CNN’s Jane Arraf, reporting from an armored personnel carrier of the 2nd Battalion, 37th Armor Regiment, described the sound of the vehicles rolling through the streets as "intimidating." Aided by Iraqi civil defense forces, troops found AK-47s, rocket-propelled grenades, rocket launchers and more than 2,000 rounds of ammunition. Some of the weapons were stashed in the mosque’s minaret. The operation marked the first time U.S. troops had entered Kufa since the insurgency began several weeks ago. Officials said it was not aimed at capturing al-Sadr but at denying the Mehdi Army a safe haven in Kufa. Another weapons search took place Sunday across the Euphrates River to the east, at a palace that once belonged to deposed Iraqi leader Saddam Hussein.

Meanwhile, a roadside bomb Sunday ripped through an Iraqi police car, killing one police officer and wounding two others in the southern city of Basra, according to Col. Khasim Ahmed, an Iraqi police official. Earlier, a mortar landed in a house in Basra, killing one civilian and wounding four, two of them critically, Ahmed said.

Iran acknowledged it had lines of communication with Iraqi politician Ahmed Chalabi, whose home was raided Thursday by Iraqi authorities. But Tehran denied that it had received classified information from Chalabi about U.S. troops in the region.

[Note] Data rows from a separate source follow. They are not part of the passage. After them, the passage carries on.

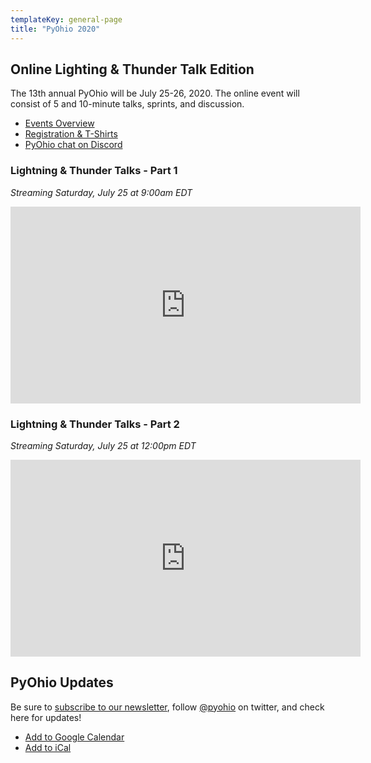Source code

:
 ```yaml
---
templateKey: general-page
title: "PyOhio 2020"
---
```


## Online Lighting & Thunder Talk Edition

The 13th annual PyOhio will be July 25-26, 2020. The online event will consist of 5 and 10-minute talks, sprints, and discussion.

- [Events Overview](/events/overview)
- [Registration & T-Shirts](/attend/register)
- [PyOhio chat on Discord](https://chat.pyohio.org/)

### Lightning & Thunder Talks - Part 1

*Streaming Saturday, July 25 at 9:00am EDT*

<!-- no gods no masters -->
<div class="video-embed">
<iframe width="560" height="315" src="https://www.youtube.com/embed/jZjsr-w88qU" frameborder="0" allow="accelerometer; autoplay; encrypted-media; gyroscope; picture-in-picture" allowfullscreen></iframe>
</div>

### Lightning & Thunder Talks - Part 2

*Streaming Saturday, July 25 at 12:00pm EDT*

<div class="video-embed">
<iframe width="560" height="315" src="https://www.youtube.com/embed/EhhT_1BLIbc" frameborder="0" allow="accelerometer; autoplay; encrypted-media; gyroscope; picture-in-picture" allowfullscreen></iframe>
</div>

## PyOhio Updates

Be sure to [subscribe to our newsletter](https://pyohio.us3.list-manage.com/subscribe?u=8c9245b985e483ce2777296fb&id=ebb557184f), follow [@pyohio](https://twitter.com/PyOhio) on twitter, and check here for updates!

- [Add to Google Calendar](https://calendar.google.com/calendar/embed?src=pyohio.org_49vct65s5nnbtr6jlqhbdgm3ns%40group.calendar.google.com&ctz=America%2FNew_York)
- [Add to iCal](https://calendar.google.com/calendar/ical/pyohio.org_49vct65s5nnbtr6jlqhbdgm3ns%40group.calendar.google.com/public/basic.ics)
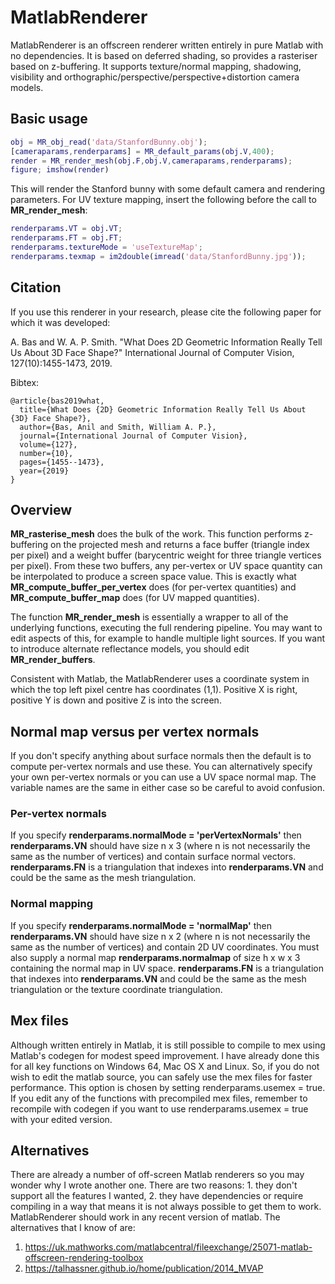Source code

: # MatlabRenderer

MatlabRenderer is an offscreen renderer written entirely in pure Matlab with no dependencies. It is based on deferred shading, so provides a rasteriser based on z-buffering. It supports texture/normal mapping, shadowing, visibility and orthographic/perspective/perspective+distortion camera models.

## Basic usage

```matlab
obj = MR_obj_read('data/StanfordBunny.obj');
[cameraparams,renderparams] = MR_default_params(obj.V,400);
render = MR_render_mesh(obj.F,obj.V,cameraparams,renderparams);
figure; imshow(render)
```

This will render the Stanford bunny with some default camera and rendering parameters. For UV texture mapping, insert the following before the call to **MR_render_mesh**:

```matlab
renderparams.VT = obj.VT;
renderparams.FT = obj.FT;
renderparams.textureMode = 'useTextureMap';
renderparams.texmap = im2double(imread('data/StanfordBunny.jpg'));
```

## Citation

If you use this renderer in your research, please cite the following paper for which it was developed:

A. Bas and W. A. P. Smith. "What Does 2D Geometric Information Really Tell Us About 3D Face Shape?" International Journal of Computer Vision, 127(10):1455-1473, 2019.

Bibtex:

    @article{bas2019what,
      title={What Does {2D} Geometric Information Really Tell Us About {3D} Face Shape?},
      author={Bas, Anil and Smith, William A. P.},
      journal={International Journal of Computer Vision},
      volume={127},
      number={10},
      pages={1455--1473},
      year={2019}
    }

## Overview

**MR_rasterise_mesh** does the bulk of the work. This function performs z-buffering on the projected mesh and returns a face buffer (triangle index per pixel) and a weight buffer (barycentric weight for three triangle vertices per pixel). From these two buffers, any per-vertex or UV space quantity can be interpolated to produce a screen space value. This is exactly what **MR_compute_buffer_per_vertex** does (for per-vertex quantities) and **MR_compute_buffer_map** does (for UV mapped quantities).

The function **MR_render_mesh** is essentially a wrapper to all of the underlying functions, executing the full rendering pipeline. You may want to edit aspects of this, for example to handle multiple light sources. If you want to introduce alternate reflectance models, you should edit **MR_render_buffers**.

Consistent with Matlab, the MatlabRenderer uses a coordinate system in which the top left pixel centre has coordinates (1,1). Positive X is right, positive Y is down and positive Z is into the screen.

## Normal map versus per vertex normals

If you don't specify anything about surface normals then the default is to compute per-vertex normals and use these. You can alternatively specify your own per-vertex normals or you can use a UV space normal map. The variable names are the same in either case so be careful to avoid confusion. 

### Per-vertex normals

If you specify **renderparams.normalMode = 'perVertexNormals'** then **renderparams.VN** should have size n x 3 (where n is not necessarily the same as the number of vertices) and contain surface normal vectors. **renderparams.FN** is a triangulation that indexes into **renderparams.VN** and could be the same as the mesh triangulation. 

### Normal mapping

If you specify **renderparams.normalMode = 'normalMap'** then **renderparams.VN** should have size n x 2 (where n is not necessarily the same as the number of vertices) and contain 2D UV coordinates. You must also supply a normal map **renderparams.normalmap** of size h x w x 3 containing the normal map in UV space. **renderparams.FN** is a triangulation that indexes into **renderparams.VN** and could be the same as the mesh triangulation or the texture coordinate triangulation.

## Mex files

Although written entirely in Matlab, it is still possible to compile to mex using Matlab's codegen for modest speed improvement. I have already done this for all key functions on Windows 64, Mac OS X and Linux. So, if you do not wish to edit the matlab source, you can safely use the mex files for faster performance. This option is chosen by setting renderparams.usemex = true. If you edit any of the functions with precompiled mex files, remember to recompile with codegen if you want to use renderparams.usemex = true with your edited version.

## Alternatives

There are already a number of off-screen Matlab renderers so you may wonder why I wrote another one. There are two reasons: 1. they don't support all the features I wanted, 2. they have dependencies or require compiling in a way that means it is not always possible to get them to work. MatlabRenderer should work in any recent version of matlab. The alternatives that I know of are:

1. https://uk.mathworks.com/matlabcentral/fileexchange/25071-matlab-offscreen-rendering-toolbox
2. https://talhassner.github.io/home/publication/2014_MVAP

Brig. Gen. Mark Kimmitt said Saturday that dozens of people killed in a U.S. attack in the Iraqi desert early Wednesday were attending a high-level meeting of foreign fighters, not a wedding. Kimmitt said six women were among the dead, but he said there was no evidence any children died in the raid near the Syrian border. Coalition officials have said as many as 40 people were killed.